▶ **Input material**:
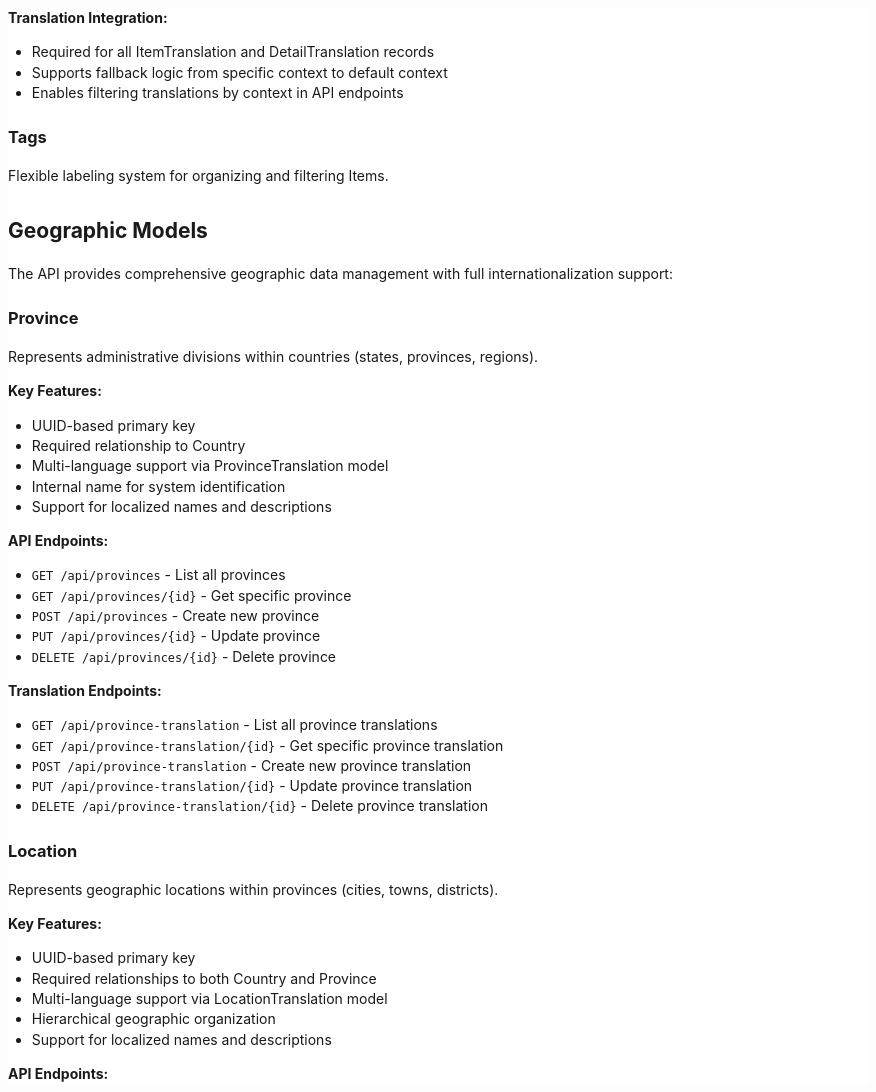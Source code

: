 **Translation Integration:**

- Required for all ItemTranslation and DetailTranslation records
- Supports fallback logic from specific context to default context
- Enables filtering translations by context in API endpoints

### Tags

Flexible labeling system for organizing and filtering Items.

## Geographic Models

The API provides comprehensive geographic data management with full internationalization support:

### Province

Represents administrative divisions within countries (states, provinces, regions).

**Key Features:**

- UUID-based primary key
- Required relationship to Country
- Multi-language support via ProvinceTranslation model
- Internal name for system identification
- Support for localized names and descriptions

**API Endpoints:**

- `GET /api/provinces` - List all provinces
- `GET /api/provinces/{id}` - Get specific province
- `POST /api/provinces` - Create new province
- `PUT /api/provinces/{id}` - Update province
- `DELETE /api/provinces/{id}` - Delete province

**Translation Endpoints:**

- `GET /api/province-translation` - List all province translations
- `GET /api/province-translation/{id}` - Get specific province translation
- `POST /api/province-translation` - Create new province translation
- `PUT /api/province-translation/{id}` - Update province translation
- `DELETE /api/province-translation/{id}` - Delete province translation

### Location

Represents geographic locations within provinces (cities, towns, districts).

**Key Features:**

- UUID-based primary key
- Required relationships to both Country and Province
- Multi-language support via LocationTranslation model
- Hierarchical geographic organization
- Support for localized names and descriptions

**API Endpoints:**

▶ **Exercise brief**: Count the lines in the material containing the string "List", and state the number with nothing added.

▶ **Output below**: 2